Pour les militaires, il était en fait inconcevable de livrer des armes à des populations soupçonnées de sympathies avec les islamistes. En effet, Bentalha faisait partie de ce qu’on appelait la ceinture verte autour d’Alger. Les votes du scrutin de 1991 y avaient été à une très grande majorité en faveur des islamistes du FIS.

Un massacre sur fond de négociations secrètes 

Les nombreuses interrogations des habitants de Bentalha ont nourri le doute sur l’identité du groupe armé qui avait perpétré le massacre.
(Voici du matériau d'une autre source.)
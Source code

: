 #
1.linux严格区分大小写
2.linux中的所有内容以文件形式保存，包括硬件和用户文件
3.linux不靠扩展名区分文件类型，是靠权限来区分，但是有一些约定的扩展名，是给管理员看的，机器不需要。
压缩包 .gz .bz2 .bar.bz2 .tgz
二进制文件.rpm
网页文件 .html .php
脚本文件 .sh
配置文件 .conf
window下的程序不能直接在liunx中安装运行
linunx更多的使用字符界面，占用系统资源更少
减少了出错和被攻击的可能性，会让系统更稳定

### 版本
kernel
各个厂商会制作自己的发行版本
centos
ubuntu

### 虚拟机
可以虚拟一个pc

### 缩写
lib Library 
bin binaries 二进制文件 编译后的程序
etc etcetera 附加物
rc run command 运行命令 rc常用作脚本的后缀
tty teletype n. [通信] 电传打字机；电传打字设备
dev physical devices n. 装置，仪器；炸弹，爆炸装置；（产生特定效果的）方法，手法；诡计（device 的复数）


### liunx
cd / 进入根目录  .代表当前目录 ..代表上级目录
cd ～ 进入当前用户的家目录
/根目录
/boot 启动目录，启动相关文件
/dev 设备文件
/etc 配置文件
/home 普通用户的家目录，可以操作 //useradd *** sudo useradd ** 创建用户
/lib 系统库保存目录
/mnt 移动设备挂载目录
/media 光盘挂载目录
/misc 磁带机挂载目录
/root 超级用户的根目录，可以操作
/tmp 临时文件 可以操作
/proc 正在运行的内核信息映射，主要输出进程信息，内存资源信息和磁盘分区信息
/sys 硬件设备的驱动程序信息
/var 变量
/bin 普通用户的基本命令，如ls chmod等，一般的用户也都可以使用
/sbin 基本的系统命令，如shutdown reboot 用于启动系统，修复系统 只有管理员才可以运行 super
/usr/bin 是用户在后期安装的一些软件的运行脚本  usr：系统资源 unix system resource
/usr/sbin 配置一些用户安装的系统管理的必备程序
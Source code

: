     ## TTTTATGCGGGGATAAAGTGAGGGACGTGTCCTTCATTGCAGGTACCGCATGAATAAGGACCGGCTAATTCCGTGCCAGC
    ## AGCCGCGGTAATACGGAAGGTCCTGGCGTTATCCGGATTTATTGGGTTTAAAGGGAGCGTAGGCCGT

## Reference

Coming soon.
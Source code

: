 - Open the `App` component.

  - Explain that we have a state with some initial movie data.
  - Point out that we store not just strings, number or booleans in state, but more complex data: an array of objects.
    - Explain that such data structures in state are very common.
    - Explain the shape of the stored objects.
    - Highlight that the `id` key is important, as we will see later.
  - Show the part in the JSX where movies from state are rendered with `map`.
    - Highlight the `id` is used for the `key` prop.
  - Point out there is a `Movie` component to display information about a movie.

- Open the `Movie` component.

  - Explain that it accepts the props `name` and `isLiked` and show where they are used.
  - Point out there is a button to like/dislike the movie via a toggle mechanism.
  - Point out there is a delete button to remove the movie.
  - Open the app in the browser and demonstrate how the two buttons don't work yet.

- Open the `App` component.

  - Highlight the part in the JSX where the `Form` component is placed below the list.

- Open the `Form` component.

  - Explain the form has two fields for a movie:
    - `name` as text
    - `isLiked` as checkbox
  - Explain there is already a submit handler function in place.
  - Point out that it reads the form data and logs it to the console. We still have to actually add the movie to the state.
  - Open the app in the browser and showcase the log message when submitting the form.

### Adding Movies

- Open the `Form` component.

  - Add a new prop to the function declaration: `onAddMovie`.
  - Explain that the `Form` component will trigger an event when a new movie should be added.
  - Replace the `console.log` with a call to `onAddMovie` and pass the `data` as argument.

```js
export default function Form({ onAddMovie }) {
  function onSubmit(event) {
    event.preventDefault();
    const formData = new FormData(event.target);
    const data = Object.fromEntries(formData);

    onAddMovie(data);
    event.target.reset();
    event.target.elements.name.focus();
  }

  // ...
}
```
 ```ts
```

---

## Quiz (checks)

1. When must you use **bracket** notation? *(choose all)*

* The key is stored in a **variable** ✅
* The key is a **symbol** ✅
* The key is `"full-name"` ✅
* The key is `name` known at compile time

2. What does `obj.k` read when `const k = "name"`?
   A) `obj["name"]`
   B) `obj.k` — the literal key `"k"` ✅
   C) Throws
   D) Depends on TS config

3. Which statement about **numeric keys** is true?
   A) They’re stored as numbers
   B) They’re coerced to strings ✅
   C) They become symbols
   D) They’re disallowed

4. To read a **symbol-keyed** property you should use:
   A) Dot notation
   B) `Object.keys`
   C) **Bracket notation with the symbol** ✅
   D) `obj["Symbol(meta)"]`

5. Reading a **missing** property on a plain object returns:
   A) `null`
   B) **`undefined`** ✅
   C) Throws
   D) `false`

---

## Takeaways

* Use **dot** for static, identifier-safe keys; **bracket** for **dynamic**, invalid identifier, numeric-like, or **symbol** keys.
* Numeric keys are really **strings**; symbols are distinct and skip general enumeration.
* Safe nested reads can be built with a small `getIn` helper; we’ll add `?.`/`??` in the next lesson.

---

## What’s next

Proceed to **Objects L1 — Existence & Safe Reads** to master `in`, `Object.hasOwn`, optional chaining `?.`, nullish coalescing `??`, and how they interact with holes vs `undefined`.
Quid du GIA, de l’AIS, des branches armées islamistes autonomes ou même de l’armée algérienne est coupable des atrocités de Benthala ?

En 1997, d’intenses et secrètes tractations ont lieu entre le gouvernement de Liamine Zeroual et la branche armée du FIS, l’ AIS, en vue de parvenir à la paix. Cette dernière lance un communiqué de trêve 48 heures avant le massacre de Bentalha. « L’émir national de l’Armée islamique du salut ordonne à tous les chefs des compagnies combattantes sous son commandement d’arrêter les opérations de combat (…) à partir du 1er octobre 1997 (…) afin de dévoiler l’ennemi qui se cache derrière les abominables massacres… ». De plus, ce n’est pas l’AIS qui opère alors dans le maquis autour d’Alger, mais le GIA…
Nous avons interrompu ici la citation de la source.